Collected data:
▬▬▬▬▬▬▬▬▬▬
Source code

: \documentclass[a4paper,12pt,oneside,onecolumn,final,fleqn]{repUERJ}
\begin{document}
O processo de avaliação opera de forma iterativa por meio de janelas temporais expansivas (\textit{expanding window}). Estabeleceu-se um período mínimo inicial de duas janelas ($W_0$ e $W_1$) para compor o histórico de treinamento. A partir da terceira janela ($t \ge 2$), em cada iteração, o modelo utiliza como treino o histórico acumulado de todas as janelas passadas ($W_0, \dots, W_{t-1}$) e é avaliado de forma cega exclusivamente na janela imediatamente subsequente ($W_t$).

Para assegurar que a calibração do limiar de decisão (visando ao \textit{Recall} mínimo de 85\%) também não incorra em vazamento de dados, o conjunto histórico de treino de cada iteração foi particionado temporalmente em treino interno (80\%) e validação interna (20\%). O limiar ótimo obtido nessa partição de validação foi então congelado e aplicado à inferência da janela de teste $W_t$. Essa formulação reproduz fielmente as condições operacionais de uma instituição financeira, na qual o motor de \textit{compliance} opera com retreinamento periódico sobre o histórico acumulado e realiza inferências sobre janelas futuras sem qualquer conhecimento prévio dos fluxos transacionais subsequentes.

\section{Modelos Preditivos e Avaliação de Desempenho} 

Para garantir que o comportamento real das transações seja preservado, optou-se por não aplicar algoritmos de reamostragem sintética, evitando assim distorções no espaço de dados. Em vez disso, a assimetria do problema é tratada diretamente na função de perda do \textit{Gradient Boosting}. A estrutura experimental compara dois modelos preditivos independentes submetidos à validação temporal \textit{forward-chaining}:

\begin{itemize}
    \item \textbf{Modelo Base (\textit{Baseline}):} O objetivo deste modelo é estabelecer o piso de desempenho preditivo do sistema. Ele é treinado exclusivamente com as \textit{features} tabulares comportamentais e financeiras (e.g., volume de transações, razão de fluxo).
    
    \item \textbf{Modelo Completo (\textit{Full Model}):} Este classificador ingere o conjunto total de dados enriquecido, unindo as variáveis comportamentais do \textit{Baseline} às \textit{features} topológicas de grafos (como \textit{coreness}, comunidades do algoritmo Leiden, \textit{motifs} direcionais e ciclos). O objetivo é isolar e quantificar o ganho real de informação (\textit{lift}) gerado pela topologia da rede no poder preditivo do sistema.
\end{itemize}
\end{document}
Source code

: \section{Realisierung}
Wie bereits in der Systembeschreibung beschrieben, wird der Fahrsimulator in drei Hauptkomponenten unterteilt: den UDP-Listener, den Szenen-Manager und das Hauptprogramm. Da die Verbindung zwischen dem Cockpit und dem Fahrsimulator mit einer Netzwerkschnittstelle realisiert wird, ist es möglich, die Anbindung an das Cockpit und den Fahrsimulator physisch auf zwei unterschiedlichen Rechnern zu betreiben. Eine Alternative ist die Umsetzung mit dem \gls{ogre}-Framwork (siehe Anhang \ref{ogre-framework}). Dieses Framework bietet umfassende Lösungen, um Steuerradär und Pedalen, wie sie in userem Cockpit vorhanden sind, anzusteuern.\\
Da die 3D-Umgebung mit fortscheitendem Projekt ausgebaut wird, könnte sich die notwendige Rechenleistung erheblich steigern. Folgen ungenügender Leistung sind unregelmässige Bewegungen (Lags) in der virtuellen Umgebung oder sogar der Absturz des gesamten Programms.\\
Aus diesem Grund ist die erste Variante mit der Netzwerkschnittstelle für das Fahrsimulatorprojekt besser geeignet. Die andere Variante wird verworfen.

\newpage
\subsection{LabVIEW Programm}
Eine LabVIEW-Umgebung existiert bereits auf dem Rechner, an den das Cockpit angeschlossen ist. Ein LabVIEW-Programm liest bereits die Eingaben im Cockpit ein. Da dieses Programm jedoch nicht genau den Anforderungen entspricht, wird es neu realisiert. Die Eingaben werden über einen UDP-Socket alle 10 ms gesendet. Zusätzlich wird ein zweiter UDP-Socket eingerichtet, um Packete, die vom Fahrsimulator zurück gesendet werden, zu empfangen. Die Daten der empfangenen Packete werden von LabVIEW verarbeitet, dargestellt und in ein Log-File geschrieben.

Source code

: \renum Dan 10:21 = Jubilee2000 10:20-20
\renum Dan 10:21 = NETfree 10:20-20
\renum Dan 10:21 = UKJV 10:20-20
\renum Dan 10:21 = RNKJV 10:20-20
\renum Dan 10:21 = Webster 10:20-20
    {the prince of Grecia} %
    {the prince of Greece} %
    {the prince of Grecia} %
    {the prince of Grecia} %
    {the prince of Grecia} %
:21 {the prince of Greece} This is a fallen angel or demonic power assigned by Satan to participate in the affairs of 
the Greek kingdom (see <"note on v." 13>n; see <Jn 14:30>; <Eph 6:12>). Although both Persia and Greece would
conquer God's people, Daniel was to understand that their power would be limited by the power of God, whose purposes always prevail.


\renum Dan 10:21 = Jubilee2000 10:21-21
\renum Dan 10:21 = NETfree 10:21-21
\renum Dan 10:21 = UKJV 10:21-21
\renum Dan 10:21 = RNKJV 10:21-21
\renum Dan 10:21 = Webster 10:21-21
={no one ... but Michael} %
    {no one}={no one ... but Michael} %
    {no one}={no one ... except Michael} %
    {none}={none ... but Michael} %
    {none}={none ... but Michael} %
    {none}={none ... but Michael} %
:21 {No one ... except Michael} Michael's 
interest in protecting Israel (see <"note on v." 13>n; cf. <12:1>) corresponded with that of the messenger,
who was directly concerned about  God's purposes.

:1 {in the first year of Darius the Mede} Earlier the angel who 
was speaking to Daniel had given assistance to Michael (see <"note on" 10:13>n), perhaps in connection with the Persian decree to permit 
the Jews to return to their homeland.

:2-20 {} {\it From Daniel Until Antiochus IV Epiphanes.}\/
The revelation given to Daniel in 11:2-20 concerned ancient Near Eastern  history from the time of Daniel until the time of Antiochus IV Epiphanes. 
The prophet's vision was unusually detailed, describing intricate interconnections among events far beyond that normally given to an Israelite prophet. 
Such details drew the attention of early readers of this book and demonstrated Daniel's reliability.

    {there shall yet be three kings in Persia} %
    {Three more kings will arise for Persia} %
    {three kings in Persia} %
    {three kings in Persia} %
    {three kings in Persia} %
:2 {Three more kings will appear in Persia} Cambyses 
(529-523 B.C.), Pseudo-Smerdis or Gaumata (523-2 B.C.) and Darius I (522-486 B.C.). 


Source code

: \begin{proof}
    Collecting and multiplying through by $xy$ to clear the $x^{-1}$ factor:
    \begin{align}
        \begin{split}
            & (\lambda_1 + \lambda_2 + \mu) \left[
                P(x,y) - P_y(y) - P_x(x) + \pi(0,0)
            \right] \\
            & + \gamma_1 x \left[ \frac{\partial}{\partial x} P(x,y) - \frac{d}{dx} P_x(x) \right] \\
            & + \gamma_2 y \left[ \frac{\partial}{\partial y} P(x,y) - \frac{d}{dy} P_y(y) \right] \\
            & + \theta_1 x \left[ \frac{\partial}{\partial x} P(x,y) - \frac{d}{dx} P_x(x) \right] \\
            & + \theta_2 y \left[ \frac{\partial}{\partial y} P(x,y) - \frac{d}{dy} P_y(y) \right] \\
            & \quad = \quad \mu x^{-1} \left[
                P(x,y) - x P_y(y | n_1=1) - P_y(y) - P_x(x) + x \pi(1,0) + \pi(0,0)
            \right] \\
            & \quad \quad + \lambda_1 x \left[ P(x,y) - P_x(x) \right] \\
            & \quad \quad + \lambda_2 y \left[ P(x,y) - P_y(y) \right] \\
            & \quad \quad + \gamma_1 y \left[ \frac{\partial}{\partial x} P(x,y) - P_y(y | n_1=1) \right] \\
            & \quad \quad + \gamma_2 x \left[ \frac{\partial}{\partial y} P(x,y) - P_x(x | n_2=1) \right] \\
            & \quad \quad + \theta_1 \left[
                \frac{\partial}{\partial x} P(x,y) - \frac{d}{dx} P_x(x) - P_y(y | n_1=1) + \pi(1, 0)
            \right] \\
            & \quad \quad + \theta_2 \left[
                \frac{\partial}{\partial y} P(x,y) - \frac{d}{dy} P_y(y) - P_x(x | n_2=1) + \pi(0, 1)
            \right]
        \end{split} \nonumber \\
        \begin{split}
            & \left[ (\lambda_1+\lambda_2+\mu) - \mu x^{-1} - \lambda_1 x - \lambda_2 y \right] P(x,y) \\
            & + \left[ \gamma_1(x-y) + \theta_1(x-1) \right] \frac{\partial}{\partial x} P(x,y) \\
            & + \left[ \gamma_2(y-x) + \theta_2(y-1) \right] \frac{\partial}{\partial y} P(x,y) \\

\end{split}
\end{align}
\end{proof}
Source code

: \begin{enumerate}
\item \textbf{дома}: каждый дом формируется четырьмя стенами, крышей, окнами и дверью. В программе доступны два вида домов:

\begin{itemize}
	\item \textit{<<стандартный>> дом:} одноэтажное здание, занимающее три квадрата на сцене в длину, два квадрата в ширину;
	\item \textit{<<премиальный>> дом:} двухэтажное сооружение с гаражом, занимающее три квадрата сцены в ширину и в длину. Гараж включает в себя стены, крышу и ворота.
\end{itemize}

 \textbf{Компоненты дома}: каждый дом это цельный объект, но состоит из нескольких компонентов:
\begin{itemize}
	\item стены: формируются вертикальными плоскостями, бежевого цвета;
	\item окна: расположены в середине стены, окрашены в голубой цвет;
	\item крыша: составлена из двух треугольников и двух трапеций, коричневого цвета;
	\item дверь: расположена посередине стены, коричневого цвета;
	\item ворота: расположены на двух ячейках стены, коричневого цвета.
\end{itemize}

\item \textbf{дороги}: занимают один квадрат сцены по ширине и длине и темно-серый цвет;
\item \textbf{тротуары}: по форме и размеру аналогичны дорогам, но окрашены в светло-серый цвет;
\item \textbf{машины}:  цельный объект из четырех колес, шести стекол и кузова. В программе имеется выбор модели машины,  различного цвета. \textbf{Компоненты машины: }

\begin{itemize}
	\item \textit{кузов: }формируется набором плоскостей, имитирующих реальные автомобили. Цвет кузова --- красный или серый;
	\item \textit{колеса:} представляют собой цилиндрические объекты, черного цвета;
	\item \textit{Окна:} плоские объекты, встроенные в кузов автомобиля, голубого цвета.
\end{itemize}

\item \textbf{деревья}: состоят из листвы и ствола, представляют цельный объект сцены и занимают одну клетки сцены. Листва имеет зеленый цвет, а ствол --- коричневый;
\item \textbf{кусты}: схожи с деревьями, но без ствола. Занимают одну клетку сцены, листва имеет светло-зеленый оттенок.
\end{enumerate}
▬▬▬▬▬▬▬▬▬▬
**Exercise details:**
Copy the entries word for word. Start at the first line and end with the line containing "O processo de".

**Answer section:**
Source code

: \documentclass[a4paper,12pt,oneside,onecolumn,final,fleqn]{repUERJ}
\begin{document}
O processo de avaliação opera de forma iterativa por meio de janelas temporais expansivas (\textit{expanding window}). Estabeleceu-se um período mínimo inicial de duas janelas ($W_0$ e $W_1$) para compor o histórico de treinamento. A partir da terceira janela ($t \ge 2$), em cada iteração, o modelo utiliza como treino o histórico acumulado de todas as janelas passadas ($W_0, \dots, W_{t-1}$) e é avaliado de forma cega exclusivamente na janela imediatamente subsequente ($W_t$).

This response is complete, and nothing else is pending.